| |
[Jan van Oostenrijk]
JAN VAN OOSTENRIJK (Don), (Don Juan de Austria), natuurlijke zoon van keizer Karel V en van Barbara Blomberg (Blumberger), geb. 24 Febr. 1547 te Regensburg, overl. 2 Oct. 1578 in het legerkamp te Bouges bij Namen. De onzekerheid, die langen tijd bij de geschiedschrijvers omtrent Don Jan's moeder heeft bestaan, is thans opgeheven en de vermoedens, dat hij niet aan de genoemde persoon, maar aan de eene of andere dame uit aanzienlijke kringen het levenslicht te danken had, zijn naar het rijk der fabelen verwezen. Gedurende zijn verblijf te Regensburg (10 April-3 Aug. 1546) leerde Karel V Barbara, de dochter van den zadelmaker Wolfgang Blumberger en Sybilla Lohmair kennen. De ouders waren vrij welgestelde lieden; de familie Blumberger (ook Plumberger, Ploemberger enz.) is in Regensburg en Beieren in allerlei vertakkingen bekend geworden.
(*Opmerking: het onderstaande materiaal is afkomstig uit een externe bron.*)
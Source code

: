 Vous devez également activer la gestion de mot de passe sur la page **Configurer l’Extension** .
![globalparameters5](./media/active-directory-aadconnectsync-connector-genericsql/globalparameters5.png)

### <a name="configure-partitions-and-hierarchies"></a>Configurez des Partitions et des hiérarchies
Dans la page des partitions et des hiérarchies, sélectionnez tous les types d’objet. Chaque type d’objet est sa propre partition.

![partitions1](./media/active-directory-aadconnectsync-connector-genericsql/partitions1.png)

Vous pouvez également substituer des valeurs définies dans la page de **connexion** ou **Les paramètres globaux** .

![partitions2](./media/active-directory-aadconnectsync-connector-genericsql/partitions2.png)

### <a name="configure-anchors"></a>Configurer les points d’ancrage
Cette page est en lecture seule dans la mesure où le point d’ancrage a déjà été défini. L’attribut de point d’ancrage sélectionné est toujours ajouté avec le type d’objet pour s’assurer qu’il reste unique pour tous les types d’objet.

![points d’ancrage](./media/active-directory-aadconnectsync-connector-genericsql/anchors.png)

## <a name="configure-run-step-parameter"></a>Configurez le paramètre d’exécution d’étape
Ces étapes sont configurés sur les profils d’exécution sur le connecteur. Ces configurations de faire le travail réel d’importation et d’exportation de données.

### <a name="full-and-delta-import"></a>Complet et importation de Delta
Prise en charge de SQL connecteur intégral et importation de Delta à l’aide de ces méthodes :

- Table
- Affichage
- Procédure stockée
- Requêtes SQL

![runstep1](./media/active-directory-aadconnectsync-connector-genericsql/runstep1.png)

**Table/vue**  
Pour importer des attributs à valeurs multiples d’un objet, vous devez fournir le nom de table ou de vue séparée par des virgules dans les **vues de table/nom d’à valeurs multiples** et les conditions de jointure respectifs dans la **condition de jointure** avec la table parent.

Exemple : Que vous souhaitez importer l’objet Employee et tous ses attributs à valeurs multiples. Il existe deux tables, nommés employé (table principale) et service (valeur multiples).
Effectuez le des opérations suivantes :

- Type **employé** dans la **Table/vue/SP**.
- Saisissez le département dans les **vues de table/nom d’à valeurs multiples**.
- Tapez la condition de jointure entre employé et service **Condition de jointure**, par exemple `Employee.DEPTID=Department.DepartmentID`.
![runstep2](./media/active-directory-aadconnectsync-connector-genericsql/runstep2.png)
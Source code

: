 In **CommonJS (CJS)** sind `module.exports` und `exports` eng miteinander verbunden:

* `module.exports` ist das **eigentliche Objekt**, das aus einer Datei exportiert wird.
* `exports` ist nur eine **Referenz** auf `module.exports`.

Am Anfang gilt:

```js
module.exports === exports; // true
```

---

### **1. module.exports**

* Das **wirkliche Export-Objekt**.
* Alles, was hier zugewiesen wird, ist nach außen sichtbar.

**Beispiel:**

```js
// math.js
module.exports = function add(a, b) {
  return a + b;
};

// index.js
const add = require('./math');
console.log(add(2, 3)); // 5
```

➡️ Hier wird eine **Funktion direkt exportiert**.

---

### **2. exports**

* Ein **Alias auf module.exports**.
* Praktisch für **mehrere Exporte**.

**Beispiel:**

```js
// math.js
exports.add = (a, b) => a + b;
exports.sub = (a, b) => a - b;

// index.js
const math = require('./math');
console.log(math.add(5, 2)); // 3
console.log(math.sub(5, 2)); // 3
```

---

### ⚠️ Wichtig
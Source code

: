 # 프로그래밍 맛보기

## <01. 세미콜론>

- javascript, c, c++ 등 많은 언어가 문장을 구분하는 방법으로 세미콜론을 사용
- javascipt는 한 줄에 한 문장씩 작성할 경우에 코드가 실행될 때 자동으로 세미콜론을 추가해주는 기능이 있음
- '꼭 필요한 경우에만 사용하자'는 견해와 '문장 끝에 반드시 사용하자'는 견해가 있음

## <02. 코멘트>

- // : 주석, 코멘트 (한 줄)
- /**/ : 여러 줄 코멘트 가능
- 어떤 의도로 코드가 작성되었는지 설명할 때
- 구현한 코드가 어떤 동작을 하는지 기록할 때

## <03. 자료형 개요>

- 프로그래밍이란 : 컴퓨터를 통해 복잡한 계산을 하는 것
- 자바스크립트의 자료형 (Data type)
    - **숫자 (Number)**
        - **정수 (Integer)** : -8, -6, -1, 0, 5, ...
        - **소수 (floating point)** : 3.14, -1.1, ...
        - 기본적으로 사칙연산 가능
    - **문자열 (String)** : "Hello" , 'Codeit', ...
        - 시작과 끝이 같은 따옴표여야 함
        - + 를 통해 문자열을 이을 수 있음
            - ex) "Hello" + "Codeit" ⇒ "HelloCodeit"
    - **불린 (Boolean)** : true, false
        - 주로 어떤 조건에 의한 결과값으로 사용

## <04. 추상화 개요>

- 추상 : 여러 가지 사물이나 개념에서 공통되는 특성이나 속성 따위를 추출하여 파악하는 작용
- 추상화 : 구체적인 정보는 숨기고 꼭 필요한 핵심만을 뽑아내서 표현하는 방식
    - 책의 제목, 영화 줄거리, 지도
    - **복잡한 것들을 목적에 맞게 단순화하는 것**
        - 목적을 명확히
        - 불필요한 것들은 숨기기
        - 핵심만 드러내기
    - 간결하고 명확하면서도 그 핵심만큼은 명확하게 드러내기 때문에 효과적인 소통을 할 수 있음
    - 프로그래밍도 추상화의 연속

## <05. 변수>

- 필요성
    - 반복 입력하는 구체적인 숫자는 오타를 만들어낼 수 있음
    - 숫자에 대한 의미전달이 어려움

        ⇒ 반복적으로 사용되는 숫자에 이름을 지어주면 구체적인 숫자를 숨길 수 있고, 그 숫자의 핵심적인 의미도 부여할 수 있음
Door toedoen van Karel V heeft Barbara haar hand gereikt aan zekeren Hieronymus Pyramus, genaamd Kegel, zoon van den keizerlijken secretaris Christoffel Kegel, die ter wille van zijne verdiensten in den ridderstand was verheven. Of het huwelijk van Barbara en Kegel vóór of na de geboorte van Don Jan heeft plaats gehad, is niet zeker; dat Don Jan gedoopt werd onder den naam van Hieronymus (Geronimo), zooals ook zijn stiefvader heette, pleit voor het eerste. Kegel verkreeg eene betrekking als krijgscommissaris in de Nederlanden en vestigde zich te Brussel, waar hij in 1569 overleed. Zijne weduwe nam na dien tijd haar eigen naam aan, in den naar de landstaal gewijzigden vorm Blombergh. Volgens den wensch van Philips II van Spanje verliet zij Brussel en vestigde zich te Gent, doch in 1571 keerde zij naar de hoofdstad terug. Het leven, dat zij leidde, was verre van ingetogen;
zij voerde een vrij grooten staat, zoodat de gelden, die haar door koning Philips werden verstrekt, steeds ontoereikend waren, om in haar onderhoud te voorzien. Alva en Requesens hebben alle moeite aangewend om haar te bewegen in een klooster te gaan, of naar Spanje te komen, maar tevergeefs. Toen Don Jan in de Nederlanden kwam, had er spoedig eene ontmoeting in Luxemburg plaats en wist hij zijne moeder, wier gedrag steeds meer in opspraak kwam, gedeeltelijk door dwang tot het vertrek naar Spanje te brengen. Daar nam zij haar intrek in het dominicanessenklooster van Santa Maria la Real, gelegen te San Cebrian de Mazote bij Valladolid (1577). Na Don Jan's dood verleende Philips II haar toestemming, om te Colindres
| |
| |
te gaan wonen in het huis van den vermoorden secretaris van haar zoon, Escovedo; zij stierf 18 Dec. 1598. Een zoon van haar en van Kegel, Koenraad Pyramus, werd voor den krijgsdienst opgeleid. Don Jan liet hem te Douai en te Dôle studeeren, om een geestelijke van hem te maken, maar na 1578 kwam hij tot zijn eerste loopbaan terug en hij bracht het onder Parma tot kolonel. Hij stierf op den leeftijd van 35 jaar in 1591.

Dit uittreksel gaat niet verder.